The huge online community that YouTube has secured offers a supposedly alternative route to fame and stardom, whether it be through being filmed biting your brother, getting your cat to play a keyboard or singing a simple song about being 13 and wanting to go out at a weekend and get really drunk. But the recent Rebecca Black phenomenon shows how, in spite of over 65 million views on the broadcasting site, these communities have more moneymaking opportunities than first meets the eye. A company called ARK Music was paid by Black’s parents for the chance to make their daughter a social media sensation led her to experience the “omg you suck” YouTube backlash in droves.
The success of her song (if you can call it that) “Friday” shows how enterprising companies (in this case ARK Music) can sell a new social networking dream and make a quick $2,000.
But no one could have foreseen the success that would come from being so bad. Even BBC News, usually concerned with higher matters, called it “the worst song in history” in uncharacteristic fervour. Thousands of YouTube and Twitter posts list widespread glee and disgust in equal measure at Black’s lack of talent, with the extended media coverage from the celebrity blogging scene ultimately resulting in online threats of violence. YouTube now use moderation to try and curb some of these comments, but the sheer volume posted on the video (over 1.1 million in less than a month) must be tricky for even the copious employees at YouTube to moderate.

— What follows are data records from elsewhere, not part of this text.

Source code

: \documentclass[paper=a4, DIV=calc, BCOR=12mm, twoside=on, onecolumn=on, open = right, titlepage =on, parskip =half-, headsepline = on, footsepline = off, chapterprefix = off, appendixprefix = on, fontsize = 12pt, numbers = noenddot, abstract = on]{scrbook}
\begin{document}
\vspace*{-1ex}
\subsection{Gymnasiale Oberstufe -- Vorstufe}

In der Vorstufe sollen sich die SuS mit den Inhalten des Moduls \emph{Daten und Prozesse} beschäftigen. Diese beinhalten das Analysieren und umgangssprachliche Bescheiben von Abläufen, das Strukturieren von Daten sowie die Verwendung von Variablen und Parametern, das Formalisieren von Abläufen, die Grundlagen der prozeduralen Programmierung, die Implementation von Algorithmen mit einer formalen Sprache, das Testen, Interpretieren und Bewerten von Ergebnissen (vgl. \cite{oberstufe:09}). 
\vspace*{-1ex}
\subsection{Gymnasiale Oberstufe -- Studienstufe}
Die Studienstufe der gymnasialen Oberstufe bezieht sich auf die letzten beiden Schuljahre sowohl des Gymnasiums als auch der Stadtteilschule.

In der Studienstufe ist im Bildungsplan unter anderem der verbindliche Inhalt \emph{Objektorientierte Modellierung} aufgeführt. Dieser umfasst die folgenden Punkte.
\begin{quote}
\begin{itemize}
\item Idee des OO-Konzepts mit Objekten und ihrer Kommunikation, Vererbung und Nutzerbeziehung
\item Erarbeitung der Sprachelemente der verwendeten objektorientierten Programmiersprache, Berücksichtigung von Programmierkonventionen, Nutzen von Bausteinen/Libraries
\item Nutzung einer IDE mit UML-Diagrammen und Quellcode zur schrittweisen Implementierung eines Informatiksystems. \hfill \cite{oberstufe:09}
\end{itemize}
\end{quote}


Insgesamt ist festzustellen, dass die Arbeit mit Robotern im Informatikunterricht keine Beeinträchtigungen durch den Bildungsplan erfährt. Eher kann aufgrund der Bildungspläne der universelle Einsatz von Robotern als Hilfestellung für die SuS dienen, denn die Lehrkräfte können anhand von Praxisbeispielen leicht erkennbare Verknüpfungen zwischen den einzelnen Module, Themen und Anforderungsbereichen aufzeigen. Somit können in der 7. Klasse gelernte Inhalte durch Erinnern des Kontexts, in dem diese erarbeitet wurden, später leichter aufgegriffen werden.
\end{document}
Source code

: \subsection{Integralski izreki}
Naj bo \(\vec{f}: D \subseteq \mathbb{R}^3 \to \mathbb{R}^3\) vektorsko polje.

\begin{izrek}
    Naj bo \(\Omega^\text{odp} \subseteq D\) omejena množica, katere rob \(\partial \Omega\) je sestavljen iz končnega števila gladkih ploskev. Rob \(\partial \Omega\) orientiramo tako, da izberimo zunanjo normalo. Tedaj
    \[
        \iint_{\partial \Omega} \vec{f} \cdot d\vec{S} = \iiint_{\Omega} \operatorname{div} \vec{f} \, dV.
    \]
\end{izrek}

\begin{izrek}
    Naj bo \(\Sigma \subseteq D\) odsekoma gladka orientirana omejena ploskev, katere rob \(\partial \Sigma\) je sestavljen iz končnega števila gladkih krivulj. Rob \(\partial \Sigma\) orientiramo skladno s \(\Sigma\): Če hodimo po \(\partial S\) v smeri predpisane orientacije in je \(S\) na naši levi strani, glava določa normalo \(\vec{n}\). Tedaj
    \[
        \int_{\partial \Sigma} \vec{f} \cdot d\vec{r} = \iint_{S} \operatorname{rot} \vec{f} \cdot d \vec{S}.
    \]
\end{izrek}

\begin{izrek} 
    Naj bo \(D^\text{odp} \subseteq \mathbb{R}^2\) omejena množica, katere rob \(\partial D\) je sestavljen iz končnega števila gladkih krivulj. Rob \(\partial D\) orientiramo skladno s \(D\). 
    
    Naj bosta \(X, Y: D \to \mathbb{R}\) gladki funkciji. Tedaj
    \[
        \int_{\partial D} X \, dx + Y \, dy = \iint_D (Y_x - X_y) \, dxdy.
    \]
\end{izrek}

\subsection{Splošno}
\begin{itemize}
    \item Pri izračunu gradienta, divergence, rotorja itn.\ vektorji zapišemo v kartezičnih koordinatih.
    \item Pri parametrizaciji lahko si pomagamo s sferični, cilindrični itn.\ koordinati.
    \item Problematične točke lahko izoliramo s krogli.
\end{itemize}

But after the start of Black’s “success”, ARK hired her a publicist, and several appearances on high-profile US talk shows and a public breakdown on Good Morning America have followed, with ARK reaping profits from the iTunes download-only version of the single. Although Black will probably make her parents’ money back, as well as a lot more to boot, what will the effects of this “fame” be? This shows the dark side of popular online communities, where cyberbullying equals more hits and more money. And for companies like ARK, it is a new and potentially lucrative market to enter into. YouTube certainly has a tough job on its hands, moderating abuse when millions of hits and comments can spring up on one video, seemingly from nowhere.